The Eternal Castle Remastered – Review

The Eternal Castle [Remastered] é estranho. Não exatamente do tipo cringe, ou esquisito, ou bizarro. Ou talvez tudo isso junto. É um estranho… estranho. Com uma história in-game tão complicada e cheia de nuances quanto a da produção do jogo em si, é certamente um jogo muito particular e com identidade bastante forte, daqueles que enquanto os créditos vão subindo na tela, ficamos alguns minutos tentando entender o que se passou. E talvez jamais consigamos alcançar essa meta.

Objetivamente, não é difícil contextualizar o projeto: temos basicamente uma remasterização de um jogo de 1987 que não existiu, ou ao menos não do jeito que esperamos. Reza a lenda que pouco antes de ser concluído e lançado, o jogo acabou se perdendo, e nenhuma tentativa de se recuperar o código original foi bem sucedida. Lá se vão 34 anos desde então e agora recebemos aquilo que se seria uma nova leitura do que o jogo poderia ter sido em sua época. Fica evidente, porém, que The Eternal Castle, este lançado em 2021, consegue lidar muito bem com as saudades do que não vivemos com algumas das modernidades com as quais estamos acostumados, como animações fluidas, widescreen e muito movimento em tela.

O jogo aborda temáticas que flertam com a ficção científica e com uma estética cyberpunk, por assim dizer, mas bebe também de fontes retro-futuristas. No controle de Eva ou Adão, o jogador logo se percebe um sobrevivente de uma queda nada acidental de sua nave espacial assim que adentra a atmosfera do planeta. Não demora para que se perceba que cada novo passo precisa ser muito bem pensado para que não se caia nas dezenas de armadilhas espalhadas por todos os quatro ambientes pelos quais temos que passar, e assim coletar artefatos fundamentais para que tenhamos as condições de chegar ao final da jornada.
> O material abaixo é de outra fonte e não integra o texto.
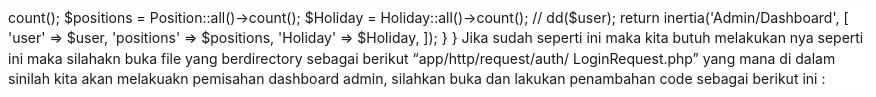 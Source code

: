 <?php

namespace App\Http\Controllers;

use inertia;
use App\Models\User;
use App\Models\Holiday;
use App\Models\Position;
use Illuminate\Http\Request;

class DashboardController extends Controller
{
    public function index()
    {
        $user = User::all()->count();
        $positions = Position::all()->count();
        $Holiday = Holiday::all()->count();
        // dd($user);
        return inertia('Admin/Dashboard', [
            'user' => $user, 
            'positions' => $positions,
            'Holiday' => $Holiday,
    ]);
    }
}



Jika sudah seperti ini maka kita butuh melakukan nya seperti ini maka silahakn buka file yang berdirectory sebagai berikut “app/http/request/auth/ LoginRequest.php” yang mana di dalam sinilah kita akan melakuakn pemisahan dashboard admin, silahkan buka dan lakukan penambahan  code sebagai berikut ini :

<?php

namespace App\Http\Requests\Auth;

use Illuminate\Auth\Events\Lockout;
use Illuminate\Foundation\Http\FormRequest;
use Illuminate\Support\Facades\Auth;
use Illuminate\Support\Facades\RateLimiter;
use Illuminate\Support\Str;
use Illuminate\Validation\ValidationException;

class LoginRequest extends FormRequest
{
    /**
     * Determine if the user is authorized to make this request.
     *
     * @return bool
     */
    public function authorize()
    {
        return true;
    }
Falar mais do que isso em relação à história poderia estragar as boas surpresas e até mesmo algumas interpretações pessoais de cada evento que nos acontece. Um dos melhores trunfos do game é oferecer ao jogador somente o mínimo necessário para contexto, e com isso permitir que a vivência tenha significados mais pessoais e, porque não, viscerais, sobretudo no que tange o limite entre o real e o simbólico, entre o sonho e o palpável. As lacunas estão lá, todas abertas para que cada um de nós as preenchamos com nossa sensibilidade. Infelizmente, um ponto questionável do jogo é utilizar a tipografia retrô de um modo que pode ficar um pouco ilegível, além de não haver uma localização para o nosso português brasileiro.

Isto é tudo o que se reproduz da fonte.